Nací en 1980, crecí entre los 80 y 90 y sobreviví. Sobreviví a los chistes de gangosos y
mariquitas de Arévalo, que me hacían gracia hasta que entendí que hacían sentir mal a colectivos por entonces marginados. Sobreviví a mensajes nefastos que, por lo normalizados que estaban en esa época, pasaban desapercibidos: el
sketch de Martes y Trece donde se decía «mi marido me pega, pero poco», el constante acoso de Pepe LePew a la gatita en los dibujos de la Warner Bros, la caricaturización de las personas negras tanto en dibujos animados como en películas donde se usaba el
blackface y un largo etcétera. «Y no pasaba nada», dirán algunos.
Pasa que tuve una educación en la que siempre estaba mi madre o mis abuelos para explicarme lo que pasaba en la pantalla y hasta lo que había detrás. Una vez quise volar como Superman y, tras el consiguiente batacazo contra el suelo, me explicaron que lo que había visto en la película era un montaje (
trucos de cámara, que se solía decir). Cuando había alguna escena que pudieran considerar inapropiada, me explicaban que eso no se hacía. Incluso, en los noventa, cuando el
pressing catch hacía furor, estaban ahí para explicarme que los luchadores de la tele eran profesionales y que eso no debía hacerse en casa. Precisamente por eso, no pasa nada.
Actualmente, vivimos en una sociedad donde muchos padres tienen hijos para los que luego no tienen tiempo. Les dan una pantalla desde pequeños, desde un televisor en su cuarto hasta tablets y móviles para que se estén quietecitos y callados a la hora de comer o en cualquier sitio al que se les lleve. Resulta curioso no entender que los niños tienen que correr, jugar y
molestar porque son niños. Aparte, es irresponsable darles acceso a tantos contenidos que no son para nada difíciles de encontrar, sin activar ningún control parental y sin estar ahí para explicarles esos contenidos y orientarles al respecto.
Es por eso que entre los jóvenes y los niños calan con tanta fuerza los mensajes más peligrosos. Con una retórica que convierte una barbaridad en un mensaje
tope guapo, se está forjando el retroceso intelectual y social al que vengo haciendo referencia en diferentes columnas de este medio. El repunte de la homofobia, transfobia y demás fobias que afectan al colectivo LGTBI, el retorno del machismo más violento, un racismo que haría que a un enano austríaco que se las daba de alemán puro el siglo pasado le engordaran los carrillos de orgullo... todo esto y mucho más vienen de esa dejación de funciones de padres, madres y tutores legales a la hora de educar. E, incluso, de la que padecieron en su día esos mismos padres, madres y tutores.
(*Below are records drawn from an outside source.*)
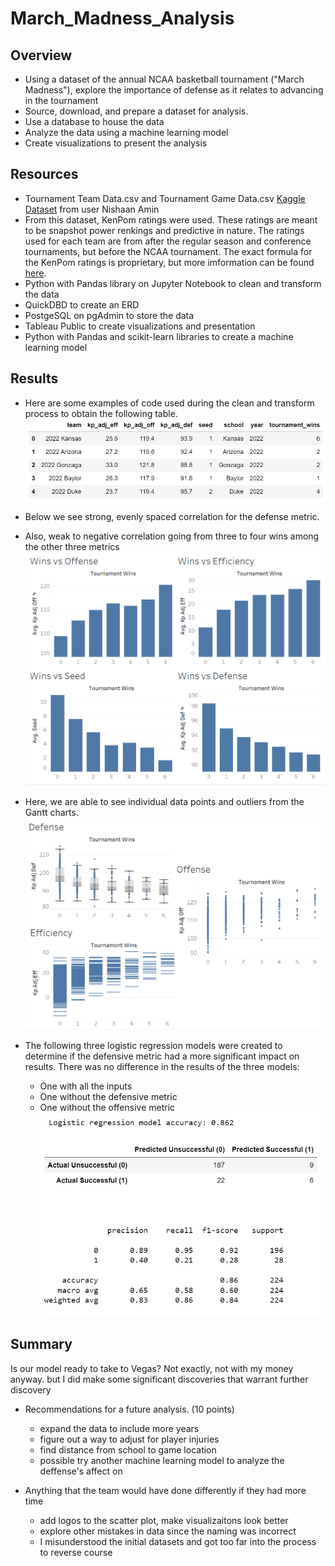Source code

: # March_Madness_Analysis

## Overview
- Using a dataset of the annual NCAA basketball tournament ("March Madness"), explore the importance of defense as it relates to advancing in the tournament
- Source, download, and prepare a dataset for analysis. 
- Use a database to house the data
- Analyze the data using a machine learning model
- Create visualizations to present the analysis

## Resources
- Tournament Team Data.csv and Tournament Game Data.csv [Kaggle Dataset](https://www.kaggle.com/datasets/nishaanamin/march-madness-data?select=Tournament+Game+Data.csv) from user Nishaan Amin
- From this dataset, KenPom ratings were used. These ratings are meant to be snapshot power renkings and predictive in nature. The ratings used for each team are from after the regular season and conference tournaments, but before the NCAA tournament. The exact formula for the KenPom ratings is proprietary, but more imformation can be found [here](https://kenpom.com/blog/ratings-explanation/).
- Python with Pandas library on Jupyter Notebook to clean and transform the data
- QuickDBD to create an ERD
- PostgeSQL on pgAdmin to store the data
- Tableau Public to create visualizations and presentation
- Python with Pandas and scikit-learn libraries to create a machine learning model

## Results
- Here are some examples of code used during the clean and transform process to obtain the following table.
![This is an image](Images/clean_team_dataset.png)

- Below we see strong, evenly spaced correlation for the defense metric.
- Also, weak to negative correlation going from three to four wins among the other three metrics
![This is an image](Images/wins_vs_metrics.png)

- Here, we are able to see individual data points and outliers from the Gantt charts.
![This is an image](Images/gantt_charts.png)

- The following three logistic regression models were created to determine if the defensive metric had a more significant impact on results. 
There was no difference in the results of the three models:
    - One with all the inputs
    - One without the defensive metric
    - One without the offensive metric
![This is an image](Images/machine_learning_output.png)

## Summary

Is our model ready to take to Vegas? Not exactly, not with my money anyway.  but I did make some significant discoveries that warrant further discovery

- Recommendations for a future analysis. (10 points)
    - expand the data to include more years
    - figure out a way to adjust for player injuries
    - find distance from school to game location
    - possible try another machine learning model to analyze the deffense's affect on 

- Anything that the team would have done differently if they had more time
    - add logos to the scatter plot, make visualizaitons look better
    - explore other mistakes in data since the naming was incorrect
    - I misunderstood the initial datasets and got too far into the process to reverse course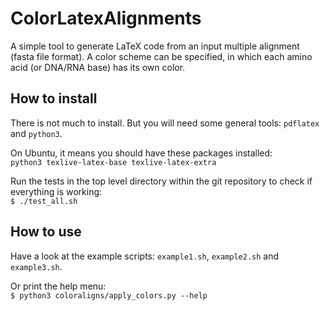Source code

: ColorLatexAlignments
====================

A simple tool to generate LaTeX code from an input multiple alignment (fasta file format).
A color scheme can be specified, in which each amino acid (or DNA/RNA base) has its own color.


How to install
--------------

There is not much to install. But you will need some general tools: `pdflatex` and `python3`.

On Ubuntu, it means you should have these packages installed:<br />
`python3 texlive-latex-base texlive-latex-extra`

Run the tests in the top level directory within the git repository to check if everything is working:<br />
`$ ./test_all.sh`


How to use
----------
Have a look at the example scripts: `example1.sh`, `example2.sh` and 
`example3.sh`.

Or print the help menu:<br />
`$ python3 coloraligns/apply_colors.py --help`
Se están normalizando conductas nocivas con mensajes simples y aceptación de cosas más graves. Un beso forzado no parece grave a muchos porque aún está normalizado tocar el culo en la discoteca. Se critica la censura de la mencionada caricatura de Pepe LePew aunque muestre un acoso en toda regla. Se clama por la
cultura de la cancelación (aunque se produzca desde espacios de máxima audiencia) porque hacer chistes de
mariquitas es menos grave que apalearlos... y así nos luce el pelo. Diciendo que «siempre fue así y nunca pasó nada». Antes había quien nos orientara desde casa hasta el colegio y llegábamos con valores a la edad adulta: por eso, no pasaba nada. Ahora sí.